The benchmark therefore uses a .NET 8 app that calls libuuid.so.1 from C#.
using System;
using System.Runtime.InteropServices;
class Program
{
[DllImport("libuuid.so.1")]
private static extern void uuid_generate(byte[] buffer);
static void Main()
{
Console.WriteLine("Generating UUID using native glibc library...");
try
{
var buffer = new byte[16];
uuid_generate(buffer);
Console.WriteLine("Success.");
}
catch (Exception ex)
{
Console.WriteLine("Exception:");
Console.WriteLine(ex);
}
}
}
Minimal project file
Exe
net8.0
Runtime bases compared
| Variant | Runtime base image |
|---|---|
| Debian | mcr.microsoft.com/dotnet/runtime:8.0 |
| Alpine | mcr.microsoft.com/dotnet/runtime:8.0-alpine |
| Ubuntu Chiseled | mcr.microsoft.com/dotnet/runtime:8.0-jammy-chiseled |
Dockerfiles
Debian
# ===== Build stage =====
FROM mcr.microsoft.com/dotnet/sdk:8.0 AS build
WORKDIR /src
COPY NativeDemo.csproj .
RUN dotnet restore
COPY Program.cs .
RUN dotnet publish -c Release -o /app
# ===== Runtime stage =====
FROM mcr.microsoft.com/dotnet/runtime:8.0
RUN apt update && apt install -y libuuid1
WORKDIR /app
COPY --from=build /app .
ENTRYPOINT ["dotnet", "NativeDemo.dll"]
Alpine
# ===== Build stage =====
FROM mcr.microsoft.com/dotnet/sdk:8.0 AS build
WORKDIR /src
COPY NativeDemo.csproj .
RUN dotnet restore
COPY Program.cs .
RUN dotnet publish -c Release -o /app
# ===== Runtime stage =====
FROM mcr.microsoft.com/dotnet/runtime:8.0-alpine
WORKDIR /app
COPY --from=build /app .
ENTRYPOINT ["dotnet", "NativeDemo.dll"]
Ubuntu Chiseled
# ===== Build stage =====
FROM mcr.microsoft.com/dotnet/sdk:8.0 AS build
WORKDIR /src
COPY NativeDemo.csproj .
RUN dotnet restore
COPY Program.cs .
RUN dotnet publish -c Release -o /app
# ===== Extract libuuid from Ubuntu =====
FROM ubuntu:22.04 AS uuidstage
RUN apt update && apt install -y libuuid1
# ===== Runtime stage =====
FROM mcr.microsoft.com/dotnet/runtime:8.0-jammy-chiseled
WORKDIR /app
COPY --from=build /app .
COPY --from=uuidstage /usr/lib/x86_64-linux-gnu/libuuid.so.1 /usr/lib/
ENTRYPOINT ["dotnet", "NativeDemo.dll"]
Building and running
docker build -f Dockerfile.debian -t demo-debian .
docker run demo-debian
docker build -f Dockerfile.alpine -t demo-alpine .
docker run demo-alpine
docker build -f Dockerfile.chiseled -t demo-chiseled .
docker run demo-chiseled
Optional vulnerability scans
trivy image demo-debian
trivy image demo-alpine
trivy image demo-chiseled
The values shown below are taken from the repository’s benchmark measurement and may change as upstream base images are updated.
Benchmark results
| Variant | Runtime base image | Measured size | Trivy summary (measured) | Native libuuid.so.1 call |
|---|---|---|---|---|
| Debian | mcr.microsoft.com/dotnet/runtime:8.0 | 213 MB | 87 CVEs (1 critical, 2 high, 24 medium, 60 low) | ✅ Works |
| Alpine | mcr.microsoft.com/dotnet/runtime:8.0-alpine | 84 MB | 0 CVEs | ❌ Fails (DllNotFoundException) |
| Ubuntu Chiseled | mcr.microsoft.com/dotnet/runtime:8.0-jammy-chiseled | 85.5 MB | 3 CVEs (all low) | ✅ Works |
Analysis
- Alpine is the smallest image and reports no vulnerabilities, but it fails the glibc‑native call because it uses musl instead of glibc.

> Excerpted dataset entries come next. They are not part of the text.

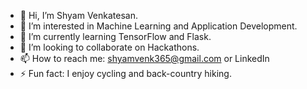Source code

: - 👋 Hi, I’m Shyam Venkatesan.
- 👀 I’m interested in Machine Learning and Application Development.
- 🌱 I’m currently learning TensorFlow and Flask.
- 💞️ I’m looking to collaborate on Hackathons. 
- 📫 How to reach me: shyamvenk365@gmail.com or LinkedIn
- ⚡ Fun fact: I enjoy cycling and back-country hiking.
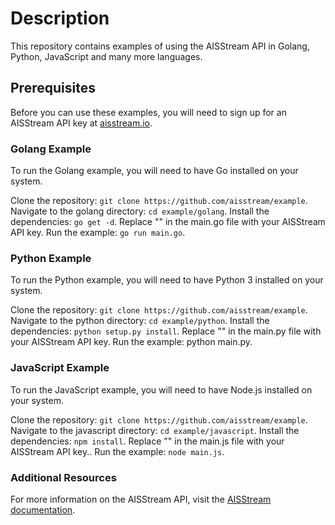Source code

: # Description 
This repository contains examples of using the AISStream API in Golang, Python, JavaScript and many more languages.

## Prerequisites
Before you can use these examples, you will need to sign up for an AISStream API key at [aisstream.io](https://aisstream.io/authenticate).

### Golang Example
To run the Golang example, you will need to have Go installed on your system.

Clone the repository: `git clone https://github.com/aisstream/example`. Navigate to the golang directory: `cd example/golang`. Install the dependencies: `go get -d`. Replace "<YOUR API KEY>" in the main.go file with your AISStream API key. Run the example: `go run main.go`.
  
 
### Python Example
To run the Python example, you will need to have Python 3 installed on your system.

Clone the repository: `git clone https://github.com/aisstream/example`. Navigate to the python directory: `cd example/python`. Install the dependencies: `python setup.py install`. Replace "<YOUR API KEY>" in the main.py file with your AISStream API key. Run the example: python main.py.
  
### JavaScript Example
To run the JavaScript example, you will need to have Node.js installed on your system.

Clone the repository: `git clone https://github.com/aisstream/example`. Navigate to the javascript directory: `cd example/javascript`. Install the dependencies: `npm install`. Replace "<YOUR API KEY>" in the main.js file with your AISStream API key.. Run the example: `node main.js`.

### Additional Resources
  
For more information on the AISStream API, visit the [AISStream documentation](https://aisstream.io/documentation).
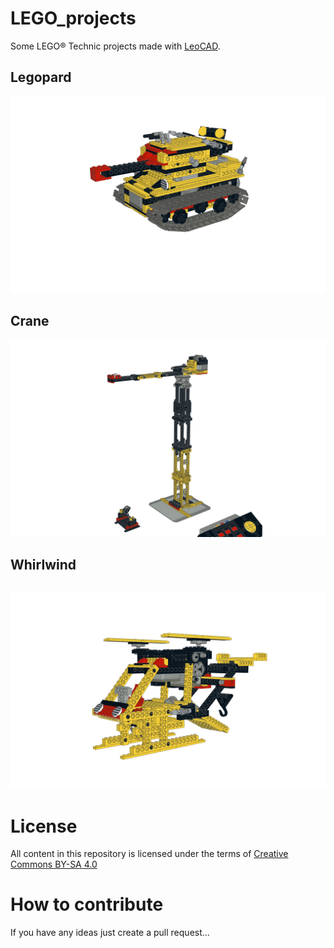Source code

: # LEGO_projects
Some LEGO® Technic projects made with [LeoCAD](https://www.leocad.org/).

## Legopard

![Legopard v1](https://github.com/goeroeg/LEGO_projects/blob/master/Legopard/LEGOPard%202%20v1_complete.png)

## Crane

![Crane](https://github.com/goeroeg/LEGO_projects/blob/master/Crane/Crane_v1.png)

## Whirlwind

![Whirlwind](https://github.com/goeroeg/LEGO_projects/blob/master/Whirlwind/Whirlwind.png)
---
# License
All content in this repository is licensed under the terms of [Creative Commons BY-SA 4.0](https://creativecommons.org/licenses/by-sa/4.0/)

# How to contribute
If you have any ideas just create a pull request...
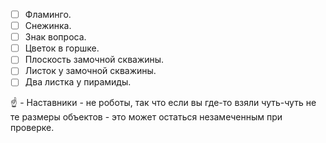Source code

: - [ ] Фламинго.
- [ ] Снежинка.
- [ ] Знак вопроса.
- [ ] Цветок в горшке.
- [ ] Плоскость замочной скважины.
- [ ] Листок у замочной скважины.
- [ ] Два листка у пирамиды.

:point_up: - Наставники - не роботы, так что если вы где-то взяли чуть-чуть не те размеры объектов - это может остаться незамеченным при проверке.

- Debian works out‑of‑the‑box, but its footprint is substantially larger and it carries a higher vulnerability count.
- Ubuntu Chiseled is nearly as small as Alpine while still passing the native call, and it reports only a few low‑severity CVEs.
The key takeaway is that measurable trade‑offs appear immediately once native dependencies are involved; no single distro is universally “best”.
Pragmatic policy for teams
- Start with Ubuntu Chiseled for production services that need lean images and reliable native compatibility.
- Use Alpine only when musl compatibility has been proven for the entire dependency chain.
- Use Debian when broad compatibility or convenience outweighs the desire for a minimal footprint.
- Always validate native behavior inside the exact runtime image you intend to ship.
This approach keeps the decision engineering‑driven and reproducible.